Meticolose attività d’indagine, condotte tempestivamente dai Carabinieri della Stazione di Matino, hanno permesso di fare piena luce su una serie di odiose truffe perpetrate ai danni di persone anziane nel basso Salento.
L’efficace attività investigativa ha consentito di raccogliere prove solide, grazie alle quali l’Autorità Giudiziaria ha emesso un provvedimento di custodia cautelare in carcere a carico di una donna di 39 anni, residente in provincia di Napoli e già nota alle forze dell’ordine.
Il modus operandi: le tecniche del “finto Carabiniere” e del “finto nipote”
Il quadro accusatorio, costruito grazie al certosino lavoro dei militari e supportato dall’analisi dei sistemi di videosorveglianza nelle aree interessate, ha permesso di ricostruire nel dettaglio le dinamiche di due distinti episodi criminali, avvenuti la mattina del 3 aprile scorso.
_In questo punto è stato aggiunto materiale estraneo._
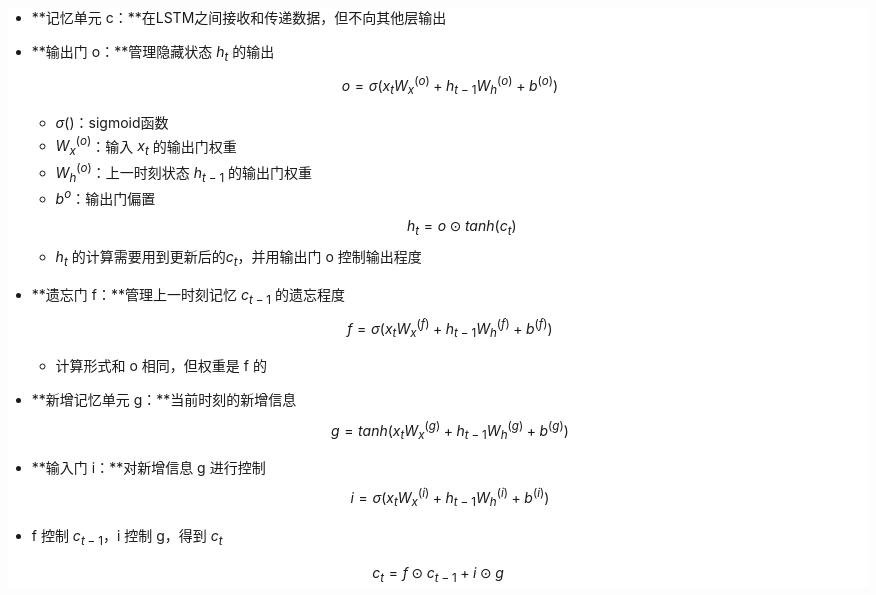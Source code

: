 
- **记忆单元 c：**在LSTM之间接收和传递数据，但不向其他层输出
	
- **输出门 o：**管理隐藏状态 $h_t$ 的输出
	$$
	o = \sigma(x_t W_x^{(o)} + h_{t-1}W_h^{(o)} + b^{(o)})
	$$
	- $\sigma()$：sigmoid函数
	- $W_x^{(o)}$：输入 $x_t$ 的输出门权重
	- $W_h^{(o)}$：上一时刻状态 $h_{t-1}$ 的输出门权重
	- $b^{o}$：输出门偏置
	$$
	h_t=o\odot tanh(c_t)
	$$
	- $h_t$ 的计算需要用到更新后的$c_t$，并用输出门 o 控制输出程度

- **遗忘门 f：**管理上一时刻记忆 $c_{t-1}$ 的遗忘程度
	$$
	f = \sigma(x_t W_x^{(f)} + h_{t-1}W_h^{(f)} + b^{(f)})
	$$
	- 计算形式和 o 相同，但权重是 f 的

- **新增记忆单元 g：**当前时刻的新增信息
	$$
	g = tanh(x_t W_x^{(g)} + h_{t-1}W_h^{(g)} + b^{(g)})
	$$
	
- **输入门 i：**对新增信息 g 进行控制
	$$
	i = \sigma(x_t W_x^{(i)} + h_{t-1}W_h^{(i)} + b^{(i)})
	$$
	
- f 控制 $c_{t-1}$，i 控制 g，得到 $c_t$

$$
c_t=f \odot c_{t-1} + i \odot g
$$
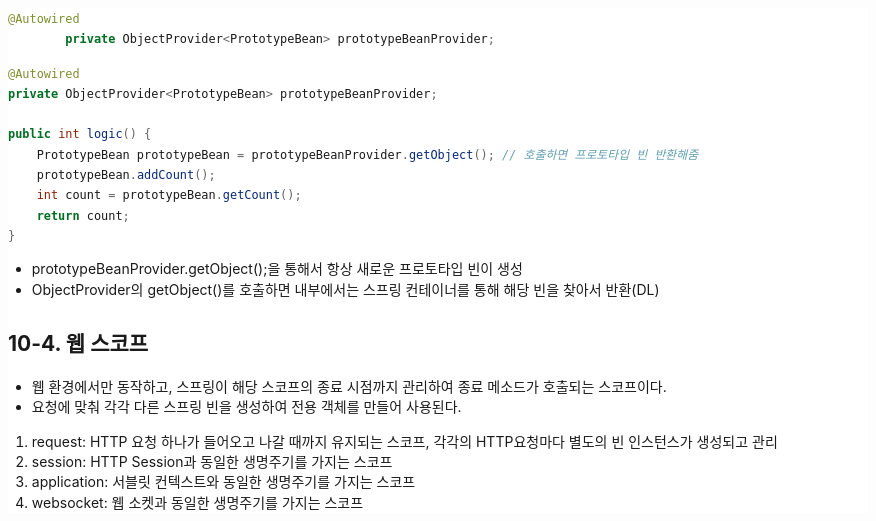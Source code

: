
 ```java
@Autowired
        private ObjectProvider<PrototypeBean> prototypeBeanProvider;
```

```java
@Autowired
private ObjectProvider<PrototypeBean> prototypeBeanProvider;

public int logic() {
	PrototypeBean prototypeBean = prototypeBeanProvider.getObject(); // 호출하면 프로토타입 빈 반환해줌
	prototypeBean.addCount();
	int count = prototypeBean.getCount();
	return count;
}
```
- prototypeBeanProvider.getObject();을 통해서 항상 새로운 프로토타입 빈이 생성
- ObjectProvider의 getObject()를 호출하면 내부에서는 스프링 컨테이너를 통해 해당 빈을 찾아서 반환(DL)

## 10-4. 웹 스코프
- 웹 환경에서만 동작하고, 스프링이 해당 스코프의 종료 시점까지 관리하여 종료 메소드가 호출되는 스코프이다.
- 요청에 맞춰 각각 다른 스프링 빈을 생성하여 전용 객체를 만들어 사용된다.

1. request: HTTP 요청 하나가 들어오고 나갈 때까지 유지되는 스코프, 각각의 HTTP요청마다 별도의 빈 인스턴스가 생성되고 관리
2. session: HTTP Session과 동일한 생명주기를 가지는 스코프
3. application: 서블릿 컨텍스트와 동일한 생명주기를 가지는 스코프
4. websocket: 웹 소켓과 동일한 생명주기를 가지는 스코프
Entrambi i colpi sono stati caratterizzati dallo stesso modus operandi, mirato a colpire le fasce più vulnerabili della popolazione.
- Il primo caso a Casarano: Una pensionata del posto (classe 1942) ha ricevuto la telefonata di un uomo che si è presentato come un appartenente all’Arma dei Carabinieri. Il malvivente ha riferito all’anziana che il figlio Davide era stato trattenuto in caserma per ragioni di giustizia. Per evitare gravi conseguenze economiche e giudiziarie, la vittima è stata convinta a consegnare immediatamente 6.000 euro. Non disponendo della cifra in contanti, la donna è stata indotta a cedere vari monili in oro e argento a una complice, presentatasi alla sua porta poco dopo.
- Il secondo episodio a Matino: Nella stessa mattinata, una donna del 1938 è stata aggirata con la tecnica del “finto nipote”. Un sedicente nipote di nome “Nicolass” l’ha contattata al telefono simulando una grave emergenza che coinvolgeva il padre. Per risolvere la situazione, la vittima è stata convinta a consegnare a una donna (giunta subito dopo presso l’abitazione) 500 euro in contanti, una carta di credito e diversi monili in oro, per un valore stimato di circa 8.000 euro.
L’arresto e il trasferimento in carcere
Sulla base degli inconfutabili elementi di colpevolezza raccolti dai Carabinieri di Matino, il Giudice per le Indagini Preliminari (GIP) presso il Tribunale di Lecce ha emesso l’ordinanza di custodia cautelare in carcere.
Nel frattempo, la 39enne si era allontanata dalla provincia di Lecce per rifugiarsi nel Nord Italia. È stata tuttavia localizzata e rintracciata dal personale della Questura di Biella, che ha dato esecuzione al provvedimento cautelare. Al termine delle formalità di rito, l’arrestata è stata condotta presso la Casa Circondariale di Vercelli.
Naturalmente, i procedimenti penali si trovano ancora nella fase delle indagini preliminari. L’eventuale colpevolezza dell’indagata in ordine ai fatti contestati dovrà essere accertata e confermata in sede di processo nel contraddittorio tra le parti.